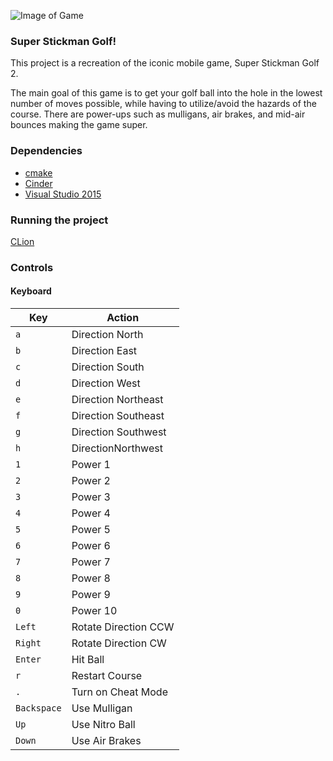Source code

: ![Image of Game](https://github.com/uiuc-sp21-cs126/final-project-josephjkuang/blob/main/static/img/game.png)

### Super Stickman Golf!

This project is a recreation of the iconic mobile game, Super Stickman Golf 2.

The main goal of this game is to get your
golf ball into the hole in the lowest number of moves possible, while having to utilize/avoid the hazards of the course.
There are power-ups such as mulligans, air brakes, and mid-air bounces making the game super.

### Dependencies
* [cmake](https://cmake.org/)
* [Cinder](https://libcinder.org/download)
* [Visual Studio 2015](https://www.microsoft.com/en-us/download/details.aspx?id=48145)

### Running the project
[CLion](https://www.jetbrains.com/clion/)

### Controls
#### Keyboard
| Key         | Action
| ----------- |----------------------|
| `a`         | Direction North      |
| `b`         | Direction East       |
| `c`         | Direction South      |
| `d`         | Direction West       |
| `e`         | Direction Northeast  |
| `f`         | Direction Southeast  |
| `g`         | Direction Southwest  |
| `h`         | DirectionNorthwest   |
| `1`         | Power 1              |
| `2`         | Power 2              |
| `3`         | Power 3              |
| `4`         | Power 4              |
| `5`         | Power 5              |
| `6`         | Power 6              |
| `7`         | Power 7              |
| `8`         | Power 8              |
| `9`         | Power 9              |
| `0`         | Power 10             |
| `Left`      | Rotate Direction CCW |
| `Right`     | Rotate Direction CW  |
| `Enter`     | Hit Ball             |
| `r`         | Restart Course       |
| `.`         | Turn on Cheat Mode   |
| `Backspace` | Use Mulligan         |
| `Up`        | Use Nitro Ball       |
| `Down`      | Use Air Brakes       |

**What you need to do**
Each line in which the string "project" is found must be copied from the data.

**Your solution**
: ![Image of Game](https://github.com/uiuc-sp21-cs126/final-project-josephjkuang/blob/main/static/img/game.png)
This project is a recreation of the iconic mobile game, Super Stickman Golf 2.
### Running the project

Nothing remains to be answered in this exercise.